With all of this as backdrop, California wants to break up with Ocwen.  And California is telling Ocwen, “It’s not me, it’s you.”  In the January 12, 2015, issue of the L.A. Times E. Scott Reckard reported:

The state is seeking to suspend the mortgage license of Ocwen Financial Corp., saying the payment collection firm has failed to turn over documentation showing that it complies with California laws protecting homeowners.  The action is the latest against one of the nation’s biggest mortgage servicers and raises the level of concern over continuing problems in billing and collecting monthly payments from borrowers, especially those having financial problems.  Investigations have cropped up nationwide into Ocwen and other nonbank servicing firms that have acquired mortgage billing portfolios from major banks, which previously faced state and federal probes.  . . .  California’s action accuses Ocwen of defying requests for information by the California Department of Business Oversight, which licenses nonbank mortgage lenders and providers of collection and foreclosure services.  . . .  Ocwen, whose shares have fallen nearly 80% since hitting a high 15 months ago, said it is “working constructively” to meet the department’s demands and is “focused on the continued improvement of our processes and procedures.  Under the oversight of our newly hired chief risk officer, we are cooperating fully with the [state agency] and recently provided what we believe to be accurate and complete information,” the company said.

Oh well, parting is such sweet joy when it comes to Ocwen.

 

V.  My Ocwen War Story

 

A few years ago, I had a client for whom I filed Chapter 13 papers, who had a second mortgage with Litton.  Prior to filing the papers, Litton issued a Form 1099-C, which meant that Litton had written off the debt, and was getting the tax benefit of the write-off.  Ocwen bought Litton before I filed my client’s bankruptcy papers.  Ocwen filed a proof of claim in the case, so it could be paid through the Chapter 13 plan.

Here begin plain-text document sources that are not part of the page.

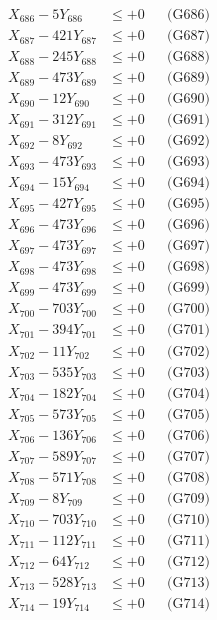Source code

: \documentclass[a4paper,10pt]{article}
\begin{document}
{\begin{align}
X_{686} - 5Y_{686} &\leq +0 && \text{(G686)} \\
X_{687} - 421Y_{687} &\leq +0 && \text{(G687)} \\
X_{688} - 245Y_{688} &\leq +0 && \text{(G688)} \\
X_{689} - 473Y_{689} &\leq +0 && \text{(G689)} \\
X_{690} - 12Y_{690} &\leq +0 && \text{(G690)} \\
\allowbreak
X_{691} - 312Y_{691} &\leq +0 && \text{(G691)} \\
X_{692} - 8Y_{692} &\leq +0 && \text{(G692)} \\
X_{693} - 473Y_{693} &\leq +0 && \text{(G693)} \\
X_{694} - 15Y_{694} &\leq +0 && \text{(G694)} \\
X_{695} - 427Y_{695} &\leq +0 && \text{(G695)} \\
X_{696} - 473Y_{696} &\leq +0 && \text{(G696)} \\
X_{697} - 473Y_{697} &\leq +0 && \text{(G697)} \\
X_{698} - 473Y_{698} &\leq +0 && \text{(G698)} \\
X_{699} - 473Y_{699} &\leq +0 && \text{(G699)} \\
X_{700} - 703Y_{700} &\leq +0 && \text{(G700)} \\
\allowbreak
X_{701} - 394Y_{701} &\leq +0 && \text{(G701)} \\
X_{702} - 11Y_{702} &\leq +0 && \text{(G702)} \\
X_{703} - 535Y_{703} &\leq +0 && \text{(G703)} \\
X_{704} - 182Y_{704} &\leq +0 && \text{(G704)} \\
X_{705} - 573Y_{705} &\leq +0 && \text{(G705)} \\
X_{706} - 136Y_{706} &\leq +0 && \text{(G706)} \\
X_{707} - 589Y_{707} &\leq +0 && \text{(G707)} \\
X_{708} - 571Y_{708} &\leq +0 && \text{(G708)} \\
X_{709} - 8Y_{709} &\leq +0 && \text{(G709)} \\
X_{710} - 703Y_{710} &\leq +0 && \text{(G710)} \\
\allowbreak
X_{711} - 112Y_{711} &\leq +0 && \text{(G711)} \\
X_{712} - 64Y_{712} &\leq +0 && \text{(G712)} \\
X_{713} - 528Y_{713} &\leq +0 && \text{(G713)} \\
X_{714} - 19Y_{714} &\leq +0 && \text{(G714)} \\

\end{align}}
\end{document}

I contacted Ocwen and asked them to withdraw the claim because they were enjoying the tax benefit of the write-off.  I argued that if they were paid through the plan and simultaneously got the tax benefit of the written-off debt, they would be guilty of tax fraud.  They refused to comply with my request.

My client was seriously underwater ― so much so that even if the second mortgage were still legitimate, it would have been wholly unsecured.  Therefore, I filed a motion to avoid the lien pursuant to 11 U.S.C. § 506 and In re Zimmer, 313 F. 3d 1220 (9th Cir. 2002).  In the motion I asked the judge to strip off the mortgage immediately, rather than upon completion of the five-year plan, and attached a copy of the 1099-C as an exhibit.  I also objected to the proof of claim, and sought sanctions under Fed. R. Bankr. Proc. 9011 because the claim was clearly frivolous.  The judge granted my motion to avoid the lien and denied Ocwen’s proof of claim, which showed that Ocwen was in the wrong.

In sum, because of Ocwen’s attempt to double-dip, I had to do a lot of unnecessary work.  I will therefore cry no crocodile tears over Ocwen’s forced departure from California.